Interactive notebooks are a powerful tool when used correctly. My main goal with them is to get students to actually use them to complete work. I love seeing my interactive math and reading notebooks enter a discussion between two students about a text or problem!
Interactive Notes are Great for Scaffolding
Scaffolding is so important in every subject. Students need to be set up for success and given tools to eventually perform on their own. Interactive notebooks helped me achieve this in my classroom. I didn’t provide students with any old INB, I created pages that were pre-scaffolded with examples and organizers that would eventually lead them into doing the task on their own. I’ve used this strategy in reading, math, writing, social studies, and science. My #1 goal is to prepare materials that allow my students to have the tools they need to succeed on their own.
1. Start where students are at.
If students don’t have the basic building blocks of a skill that they were supposed to learn a year or two ago, your interactive notes for today’s lesson isn’t going to get you far. Provide those notes, but differentiate for students by providing them scaffolded notes for the beginning skills. Filling in gaps can make a world of difference – even if you don’t necessarily get them completely caught up.
Another thing to keep in mind for differentiation is the process of creating the notebooks. You may need precut pieces, copies of the finished example, or extra completion time for some students. Work these modifications into your lesson plan.
2. Create pieces that lead students in the right direction.
Don’t just give students already completed interactive notebook pages. There is no scaffolding in doing this. In my reading interactive notebooks, I give students mentor text, and lead them into investigating the standard themselves. This is much more meaningful than just giving them notes to color, and it makes it a lot easier to transition to practicing on their own.
Make sure that the interactive notebook pages are meaningful. If they’re not scaffolding the learning, ask yourself they ARE doing. Don’t waste time just because they look pretty in the end. The process of putting these notebooks together should be the process of learning the standards it covers.
3. Model using your own notebook to succeed in solving a problem.

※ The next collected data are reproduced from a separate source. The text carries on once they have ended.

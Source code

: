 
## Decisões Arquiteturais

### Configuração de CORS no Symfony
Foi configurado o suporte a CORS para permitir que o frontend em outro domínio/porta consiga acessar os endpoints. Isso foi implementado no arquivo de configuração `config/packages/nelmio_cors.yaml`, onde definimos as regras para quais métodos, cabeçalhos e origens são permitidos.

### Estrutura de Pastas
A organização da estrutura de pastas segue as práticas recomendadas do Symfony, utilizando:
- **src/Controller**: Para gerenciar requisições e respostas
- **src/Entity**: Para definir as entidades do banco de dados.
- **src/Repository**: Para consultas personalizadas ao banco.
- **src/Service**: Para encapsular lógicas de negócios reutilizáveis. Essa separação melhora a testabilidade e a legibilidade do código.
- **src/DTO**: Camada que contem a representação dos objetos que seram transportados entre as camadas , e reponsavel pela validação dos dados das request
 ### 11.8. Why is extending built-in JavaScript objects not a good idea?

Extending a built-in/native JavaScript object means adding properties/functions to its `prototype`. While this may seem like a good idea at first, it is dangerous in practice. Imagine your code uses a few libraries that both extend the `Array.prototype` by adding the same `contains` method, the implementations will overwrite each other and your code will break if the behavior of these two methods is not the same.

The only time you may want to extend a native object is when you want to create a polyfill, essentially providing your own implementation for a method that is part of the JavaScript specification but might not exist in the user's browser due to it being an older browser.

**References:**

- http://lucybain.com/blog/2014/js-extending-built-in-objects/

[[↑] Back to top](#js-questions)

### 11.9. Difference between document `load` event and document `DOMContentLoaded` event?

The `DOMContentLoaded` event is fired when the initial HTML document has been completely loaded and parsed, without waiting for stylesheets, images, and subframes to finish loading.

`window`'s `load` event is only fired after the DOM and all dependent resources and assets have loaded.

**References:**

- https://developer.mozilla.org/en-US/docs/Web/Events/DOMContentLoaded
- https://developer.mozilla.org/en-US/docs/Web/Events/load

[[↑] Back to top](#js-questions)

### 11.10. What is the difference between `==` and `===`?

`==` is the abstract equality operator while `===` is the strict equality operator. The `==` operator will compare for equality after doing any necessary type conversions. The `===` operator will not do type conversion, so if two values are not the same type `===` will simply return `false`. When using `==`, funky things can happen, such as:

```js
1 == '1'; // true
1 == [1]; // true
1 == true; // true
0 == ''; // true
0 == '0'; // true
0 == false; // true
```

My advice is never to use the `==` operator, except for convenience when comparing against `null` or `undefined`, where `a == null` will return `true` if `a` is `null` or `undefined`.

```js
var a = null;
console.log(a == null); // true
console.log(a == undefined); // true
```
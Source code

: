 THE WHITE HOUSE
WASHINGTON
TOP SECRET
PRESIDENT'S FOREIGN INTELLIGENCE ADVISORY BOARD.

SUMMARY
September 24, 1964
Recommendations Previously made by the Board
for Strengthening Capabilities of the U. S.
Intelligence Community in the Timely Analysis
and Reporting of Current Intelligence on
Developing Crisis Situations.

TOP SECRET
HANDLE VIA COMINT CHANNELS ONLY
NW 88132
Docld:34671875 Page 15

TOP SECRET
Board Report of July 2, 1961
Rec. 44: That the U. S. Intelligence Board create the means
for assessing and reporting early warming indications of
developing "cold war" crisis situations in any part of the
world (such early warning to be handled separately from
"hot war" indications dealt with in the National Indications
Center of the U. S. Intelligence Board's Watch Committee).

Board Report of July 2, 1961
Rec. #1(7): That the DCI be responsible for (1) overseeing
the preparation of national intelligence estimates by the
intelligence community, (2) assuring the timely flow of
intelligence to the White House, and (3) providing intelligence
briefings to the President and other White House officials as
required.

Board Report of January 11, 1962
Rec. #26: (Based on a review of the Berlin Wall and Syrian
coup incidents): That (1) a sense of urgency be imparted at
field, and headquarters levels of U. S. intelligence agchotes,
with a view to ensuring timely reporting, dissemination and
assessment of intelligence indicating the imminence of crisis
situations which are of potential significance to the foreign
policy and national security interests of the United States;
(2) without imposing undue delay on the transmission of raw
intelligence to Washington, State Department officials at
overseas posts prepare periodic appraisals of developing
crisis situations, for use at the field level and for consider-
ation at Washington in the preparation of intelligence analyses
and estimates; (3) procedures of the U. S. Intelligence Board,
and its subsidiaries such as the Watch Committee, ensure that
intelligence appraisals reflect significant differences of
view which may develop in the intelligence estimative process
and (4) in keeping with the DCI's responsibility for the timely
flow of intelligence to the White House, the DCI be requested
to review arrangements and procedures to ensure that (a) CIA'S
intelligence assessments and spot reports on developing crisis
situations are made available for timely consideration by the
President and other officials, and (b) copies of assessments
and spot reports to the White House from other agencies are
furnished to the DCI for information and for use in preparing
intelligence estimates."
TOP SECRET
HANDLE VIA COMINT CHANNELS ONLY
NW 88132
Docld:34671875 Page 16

I always have my own notebook so that I can model how to use this tool. I use my notebook to scaffold every practice we complete on this standard. I also use it in my small group to promote using resources when students need help.
Use your notebooks every day. When my students practice a standard, they are required to use their table of contents to locate their notes on that standard and have it on their desk. I hand out prize tickets to students I see who are referring back to their notes while completing practice problems.